Task description >> Write out all of the records precisely. Skip anything that is a picture.
┌──
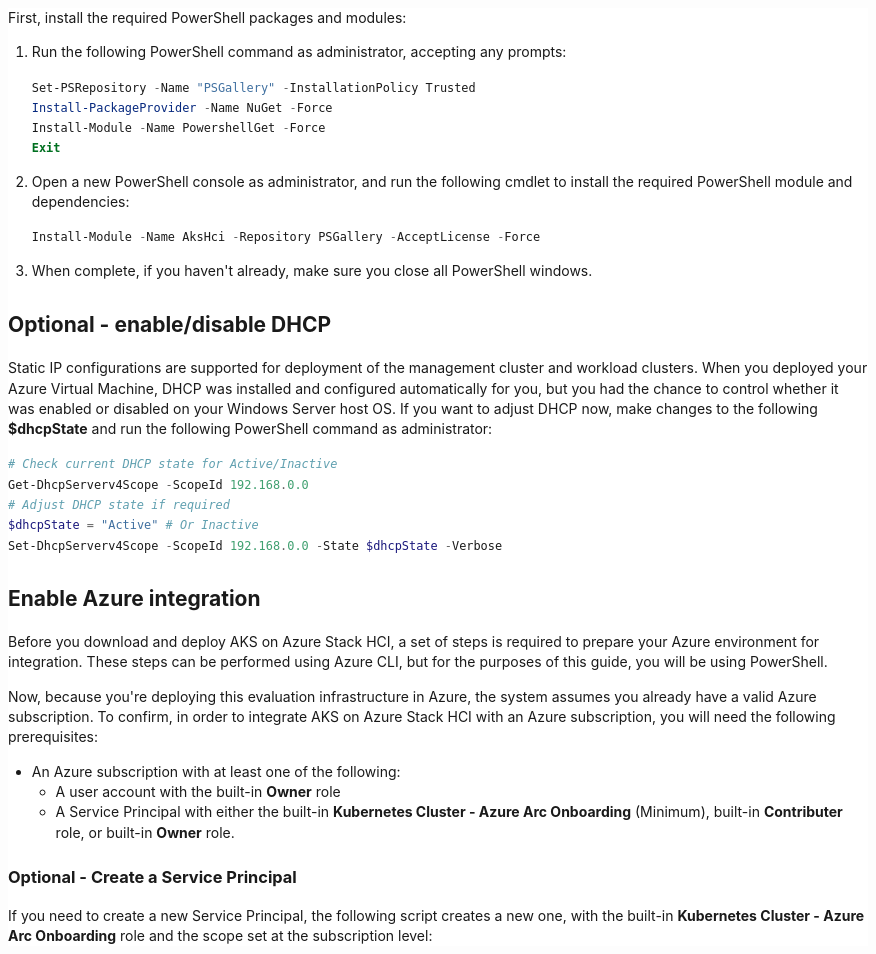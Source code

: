 First, install the required PowerShell packages and modules:

1. Run the following PowerShell command as administrator, accepting any prompts:

   ```powershell
   Set-PSRepository -Name "PSGallery" -InstallationPolicy Trusted
   Install-PackageProvider -Name NuGet -Force 
   Install-Module -Name PowershellGet -Force
   Exit
   ```

2. Open a new PowerShell console as administrator, and run the following cmdlet to install the required PowerShell module and dependencies:

   ```powershell
   Install-Module -Name AksHci -Repository PSGallery -AcceptLicense -Force
   ```

3. When complete, if you haven't already, make sure you close all PowerShell windows.

## Optional - enable/disable DHCP

Static IP configurations are supported for deployment of the management cluster and workload clusters. When you deployed your Azure Virtual Machine, DHCP was installed and configured automatically for you, but you had the chance to control whether it was enabled or disabled on your Windows Server host OS. If you want to adjust DHCP now, make changes to the following **$dhcpState** and run the following PowerShell command as administrator:

```powershell
# Check current DHCP state for Active/Inactive
Get-DhcpServerv4Scope -ScopeId 192.168.0.0
# Adjust DHCP state if required
$dhcpState = "Active" # Or Inactive
Set-DhcpServerv4Scope -ScopeId 192.168.0.0 -State $dhcpState -Verbose
```

## Enable Azure integration

Before you download and deploy AKS on Azure Stack HCI, a set of steps is required to prepare your Azure environment for integration. These steps can be performed using Azure CLI, but for the purposes of this guide, you will be using PowerShell.

Now, because you're deploying this evaluation infrastructure in Azure, the system assumes you already have a valid Azure subscription. To confirm, in order to integrate AKS on Azure Stack HCI with an Azure subscription, you will need the following prerequisites:

- An Azure subscription with at least one of the following:
  - A user account with the built-in **Owner** role
  - A Service Principal with either the built-in **Kubernetes Cluster - Azure Arc Onboarding** (Minimum), built-in **Contributer** role, or built-in **Owner** role.

### Optional - Create a Service Principal

If you need to create a new Service Principal, the following script creates a new one, with the built-in **Kubernetes Cluster - Azure Arc Onboarding** role and the scope set at the subscription level:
└──
Written response >>
Source code

: First, install the required PowerShell packages and modules:

1. Run the following PowerShell command as administrator, accepting any prompts:

   ```powershell
   Set-PSRepository -Name "PSGallery" -InstallationPolicy Trusted
   Install-PackageProvider -Name NuGet -Force 
   Install-Module -Name PowershellGet -Force
   Exit
   ```

2. Open a new PowerShell console as administrator, and run the following cmdlet to install the required PowerShell module and dependencies:

   ```powershell
   Install-Module -Name AksHci -Repository PSGallery -AcceptLicense -Force
   ```

3. When complete, if you haven't already, make sure you close all PowerShell windows.

## Optional - enable/disable DHCP

Static IP configurations are supported for deployment of the management cluster and workload clusters. When you deployed your Azure Virtual Machine, DHCP was installed and configured automatically for you, but you had the chance to control whether it was enabled or disabled on your Windows Server host OS. If you want to adjust DHCP now, make changes to the following **$dhcpState** and run the following PowerShell command as administrator:

```powershell
# Check current DHCP state for Active/Inactive
Get-DhcpServerv4Scope -ScopeId 192.168.0.0
# Adjust DHCP state if required
$dhcpState = "Active" # Or Inactive
Set-DhcpServerv4Scope -ScopeId 192.168.0.0 -State $dhcpState -Verbose
```

## Enable Azure integration

Before you download and deploy AKS on Azure Stack HCI, a set of steps is required to prepare your Azure environment for integration. These steps can be performed using Azure CLI, but for the purposes of this guide, you will be using PowerShell.

Now, because you're deploying this evaluation infrastructure in Azure, the system assumes you already have a valid Azure subscription. To confirm, in order to integrate AKS on Azure Stack HCI with an Azure subscription, you will need the following prerequisites:

- An Azure subscription with at least one of the following:
  - A user account with the built-in **Owner** role
  - A Service Principal with either the built-in **Kubernetes Cluster - Azure Arc Onboarding** (Minimum), built-in **Contributer** role, or built-in **Owner** role.

### Optional - Create a Service Principal

If you need to create a new Service Principal, the following script creates a new one, with the built-in **Kubernetes Cluster - Azure Arc Onboarding** role and the scope set at the subscription level:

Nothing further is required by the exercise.